Input records START

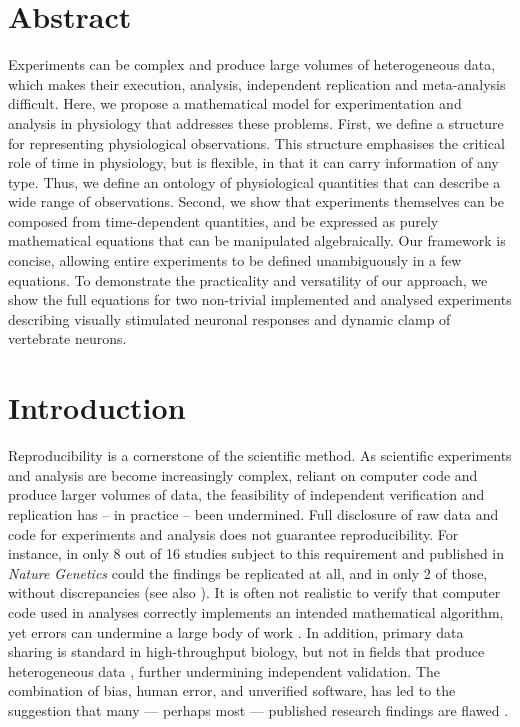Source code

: 
\section*{Abstract}

Experiments can be complex and produce large volumes of heterogeneous
data, which makes their execution, analysis, independent replication
and meta-analysis difficult. Here, we propose a mathematical model for
experimentation and analysis in physiology that addresses these
problems. First, we define a structure for representing physiological
observations. This structure emphasises the critical role of time in
physiology, but is flexible, in that it can carry information of any
type. Thus, we define an ontology of physiological quantities that can
describe a wide range of observations. Second, we show that
experiments themselves can be composed from time-dependent quantities,
and be expressed as purely mathematical equations that can be
manipulated algebraically. Our framework is concise, allowing entire
experiments to be defined unambiguously in a few equations. To
demonstrate the practicality and versatility of our approach, we show
the full equations for two non-trivial implemented and analysed
experiments describing visually stimulated neuronal responses and
dynamic clamp of vertebrate neurons. 

\pagebreak

\section*{Introduction}

Reproducibility is a cornerstone of the scientific method. As
scientific experiments and analysis are become increasingly complex,
reliant on computer code and produce larger volumes of data, the
feasibility of independent verification and replication has -- in
practice -- been undermined. Full disclosure of raw data and code for
experiments and analysis does not guarantee reproducibility.  For
instance, in only 8 out of 16 studies subject to this requirement and
published in \emph{Nature Genetics} could the findings be replicated
at all, and in only 2 of those, without discrepancies
\cite{Ioannidis2008} (see also \cite{Baggerly2009,
  McCullough2007}). It is often not realistic to verify that computer
code used in analyses correctly implements an intended mathematical
algorithm, yet errors can undermine a large body of work
\cite{Chang2006}.  In addition, primary data sharing is standard in
high-throughput biology, but not in fields that produce heterogeneous
data \cite{Gardner2005}, further undermining independent validation.
The combination of bias, human error, and unverified software, has led
to the suggestion that many --- perhaps most --- published research
findings are flawed \cite{Ioannidis2005, Merali2010}.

Input records END

What this task involves →
Referring to the material above, set down exactly the lines between the line with "and be expressed" and the line with "demonstrate the practicality", inclusive, and no other lines.

Task solution →
and be expressed as purely mathematical equations that can be
manipulated algebraically. Our framework is concise, allowing entire
experiments to be defined unambiguously in a few equations. To
demonstrate the practicality and versatility of our approach, we show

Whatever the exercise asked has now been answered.